**EXERCISE INPUTS**

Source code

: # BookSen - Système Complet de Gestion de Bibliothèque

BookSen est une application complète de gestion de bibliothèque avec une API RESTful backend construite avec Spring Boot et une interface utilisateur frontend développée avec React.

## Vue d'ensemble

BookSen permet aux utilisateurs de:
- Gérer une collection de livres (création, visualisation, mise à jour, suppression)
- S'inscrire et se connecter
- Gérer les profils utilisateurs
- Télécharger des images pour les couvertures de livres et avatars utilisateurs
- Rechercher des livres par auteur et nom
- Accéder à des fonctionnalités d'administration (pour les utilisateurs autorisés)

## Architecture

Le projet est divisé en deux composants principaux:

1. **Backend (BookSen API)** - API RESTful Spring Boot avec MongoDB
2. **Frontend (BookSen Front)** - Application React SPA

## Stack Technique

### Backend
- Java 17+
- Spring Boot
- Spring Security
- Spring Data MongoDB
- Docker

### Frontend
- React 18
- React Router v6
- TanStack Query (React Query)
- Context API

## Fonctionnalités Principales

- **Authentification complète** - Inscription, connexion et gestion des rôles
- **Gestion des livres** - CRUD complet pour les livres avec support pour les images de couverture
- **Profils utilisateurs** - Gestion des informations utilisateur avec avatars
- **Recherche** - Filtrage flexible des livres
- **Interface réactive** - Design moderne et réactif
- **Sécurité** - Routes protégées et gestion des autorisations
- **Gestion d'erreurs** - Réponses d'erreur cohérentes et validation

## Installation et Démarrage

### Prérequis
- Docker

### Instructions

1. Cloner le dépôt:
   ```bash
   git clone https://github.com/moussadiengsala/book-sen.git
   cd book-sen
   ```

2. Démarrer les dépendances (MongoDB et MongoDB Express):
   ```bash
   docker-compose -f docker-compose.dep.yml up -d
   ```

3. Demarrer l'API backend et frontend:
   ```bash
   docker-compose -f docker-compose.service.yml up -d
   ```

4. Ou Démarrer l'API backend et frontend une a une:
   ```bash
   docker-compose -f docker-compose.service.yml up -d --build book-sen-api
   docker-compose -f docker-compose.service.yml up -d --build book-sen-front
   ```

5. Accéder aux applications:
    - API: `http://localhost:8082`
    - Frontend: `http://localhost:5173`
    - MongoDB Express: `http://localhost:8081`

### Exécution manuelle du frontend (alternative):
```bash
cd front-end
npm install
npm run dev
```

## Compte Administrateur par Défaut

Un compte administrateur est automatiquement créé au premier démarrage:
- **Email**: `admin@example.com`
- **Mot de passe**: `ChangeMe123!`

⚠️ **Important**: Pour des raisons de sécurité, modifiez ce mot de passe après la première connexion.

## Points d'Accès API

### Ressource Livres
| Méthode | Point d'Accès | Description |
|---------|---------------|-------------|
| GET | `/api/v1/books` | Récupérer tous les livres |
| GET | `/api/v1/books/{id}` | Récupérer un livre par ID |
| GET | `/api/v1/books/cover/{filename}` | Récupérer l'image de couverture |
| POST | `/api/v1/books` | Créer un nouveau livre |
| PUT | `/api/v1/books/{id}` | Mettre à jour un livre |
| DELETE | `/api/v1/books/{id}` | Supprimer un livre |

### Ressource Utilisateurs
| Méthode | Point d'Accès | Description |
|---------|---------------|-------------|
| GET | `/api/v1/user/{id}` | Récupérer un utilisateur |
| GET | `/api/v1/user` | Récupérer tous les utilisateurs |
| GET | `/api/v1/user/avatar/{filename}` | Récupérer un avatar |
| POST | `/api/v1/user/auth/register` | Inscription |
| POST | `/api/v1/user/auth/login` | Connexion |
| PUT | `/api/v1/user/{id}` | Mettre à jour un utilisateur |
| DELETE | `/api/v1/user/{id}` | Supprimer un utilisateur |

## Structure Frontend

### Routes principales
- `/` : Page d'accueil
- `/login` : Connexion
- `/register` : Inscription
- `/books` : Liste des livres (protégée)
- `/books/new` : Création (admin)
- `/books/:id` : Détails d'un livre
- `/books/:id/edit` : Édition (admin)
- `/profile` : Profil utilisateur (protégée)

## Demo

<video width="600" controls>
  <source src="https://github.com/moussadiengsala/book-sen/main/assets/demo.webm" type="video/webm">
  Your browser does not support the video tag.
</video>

**WORK INSTRUCTIONS**
Above are records; repeat only the lines starting at the line with "- Gérer une" and ending at the line with "Le projet est", exactly as they appear, both included.

**RESPONSE BOX**
- Gérer une collection de livres (création, visualisation, mise à jour, suppression)
- S'inscrire et se connecter
- Gérer les profils utilisateurs
- Télécharger des images pour les couvertures de livres et avatars utilisateurs
- Rechercher des livres par auteur et nom
- Accéder à des fonctionnalités d'administration (pour les utilisateurs autorisés)

## Architecture

Le projet est divisé en deux composants principaux:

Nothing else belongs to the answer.